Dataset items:
☆ ☆ ☆
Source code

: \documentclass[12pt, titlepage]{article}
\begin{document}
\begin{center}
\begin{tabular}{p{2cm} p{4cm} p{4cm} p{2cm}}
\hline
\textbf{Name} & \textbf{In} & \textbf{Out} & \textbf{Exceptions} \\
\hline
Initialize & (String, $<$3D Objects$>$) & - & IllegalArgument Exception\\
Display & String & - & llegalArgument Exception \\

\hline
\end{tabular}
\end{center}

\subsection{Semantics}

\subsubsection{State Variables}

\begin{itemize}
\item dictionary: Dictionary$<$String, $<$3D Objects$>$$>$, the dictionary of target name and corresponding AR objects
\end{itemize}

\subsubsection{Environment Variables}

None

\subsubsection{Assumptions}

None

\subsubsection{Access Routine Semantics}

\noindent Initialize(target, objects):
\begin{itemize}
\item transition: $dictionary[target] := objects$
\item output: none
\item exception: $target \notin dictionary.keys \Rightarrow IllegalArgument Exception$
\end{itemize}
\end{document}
☆ ☆ ☆
§ Task to carry out:
Set down the data exactly.

§ Written response:
Source code

: \documentclass[12pt, titlepage]{article}
\begin{document}
\begin{center}
\begin{tabular}{p{2cm} p{4cm} p{4cm} p{2cm}}
\hline
\textbf{Name} & \textbf{In} & \textbf{Out} & \textbf{Exceptions} \\
\hline
Initialize & (String, $<$3D Objects$>$) & - & IllegalArgument Exception\\
Display & String & - & llegalArgument Exception \\

\hline
\end{tabular}
\end{center}

\subsection{Semantics}

\subsubsection{State Variables}

\begin{itemize}
\item dictionary: Dictionary$<$String, $<$3D Objects$>$$>$, the dictionary of target name and corresponding AR objects
\end{itemize}

\subsubsection{Environment Variables}

None

\subsubsection{Assumptions}

None

\subsubsection{Access Routine Semantics}

\noindent Initialize(target, objects):
\begin{itemize}
\item transition: $dictionary[target] := objects$
\item output: none
\item exception: $target \notin dictionary.keys \Rightarrow IllegalArgument Exception$
\end{itemize}
\end{document}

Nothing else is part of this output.